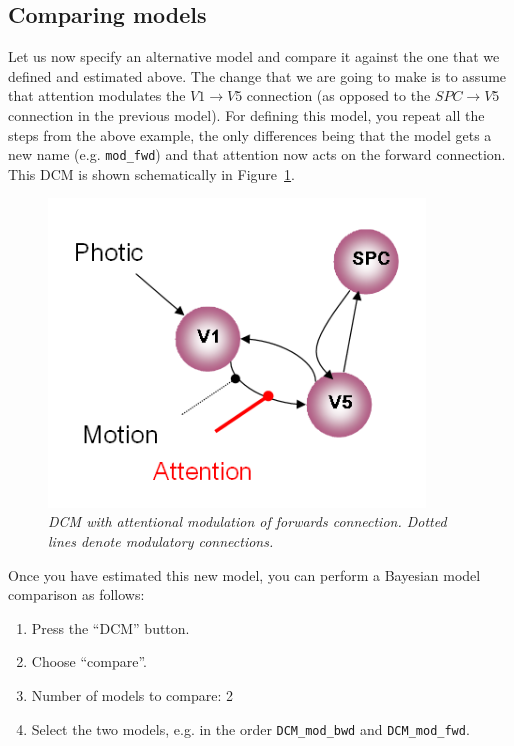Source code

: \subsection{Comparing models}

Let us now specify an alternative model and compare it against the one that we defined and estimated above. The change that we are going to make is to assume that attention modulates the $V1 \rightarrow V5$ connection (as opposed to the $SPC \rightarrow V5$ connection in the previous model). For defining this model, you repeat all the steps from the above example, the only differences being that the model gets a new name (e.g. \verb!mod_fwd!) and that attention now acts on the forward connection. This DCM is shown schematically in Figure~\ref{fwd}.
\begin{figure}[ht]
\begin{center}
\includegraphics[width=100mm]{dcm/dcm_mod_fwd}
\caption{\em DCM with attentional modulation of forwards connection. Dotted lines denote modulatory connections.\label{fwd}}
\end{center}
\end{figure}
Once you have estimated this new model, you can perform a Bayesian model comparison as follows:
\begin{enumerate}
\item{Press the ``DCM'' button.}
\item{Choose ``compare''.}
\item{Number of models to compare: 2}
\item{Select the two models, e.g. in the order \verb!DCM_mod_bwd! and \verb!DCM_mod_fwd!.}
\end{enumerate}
○ ○ ○ ○
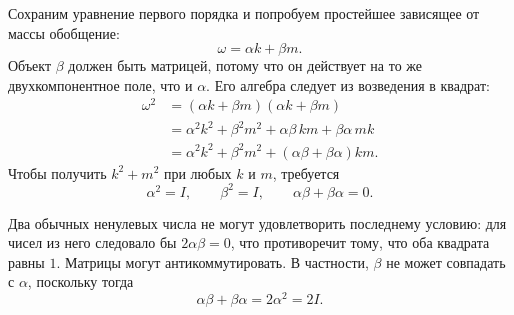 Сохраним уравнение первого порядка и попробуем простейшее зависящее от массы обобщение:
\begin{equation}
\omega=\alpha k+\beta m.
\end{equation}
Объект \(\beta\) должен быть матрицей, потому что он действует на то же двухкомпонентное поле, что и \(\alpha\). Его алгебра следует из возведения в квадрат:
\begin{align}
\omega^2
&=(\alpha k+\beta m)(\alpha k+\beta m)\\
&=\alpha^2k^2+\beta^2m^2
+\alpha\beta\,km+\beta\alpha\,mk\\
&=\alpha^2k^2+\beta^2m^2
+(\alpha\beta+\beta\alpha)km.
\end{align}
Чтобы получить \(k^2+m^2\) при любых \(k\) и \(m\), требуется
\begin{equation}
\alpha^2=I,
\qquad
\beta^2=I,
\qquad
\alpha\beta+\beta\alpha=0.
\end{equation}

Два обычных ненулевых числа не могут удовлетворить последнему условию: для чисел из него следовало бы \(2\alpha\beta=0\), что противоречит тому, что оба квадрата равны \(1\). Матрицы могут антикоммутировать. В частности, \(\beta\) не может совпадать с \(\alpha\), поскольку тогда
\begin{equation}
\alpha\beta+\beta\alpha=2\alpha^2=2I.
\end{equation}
○ ○ ○ ○
● AIM OF THE TASK
Write out every line of the entries that holds the word "models".

● FINISHED TASK
: \subsection{Comparing models}
\item{Number of models to compare: 2}
\item{Select the two models, e.g. in the order \verb!DCM_mod_bwd! and \verb!DCM_mod_fwd!.}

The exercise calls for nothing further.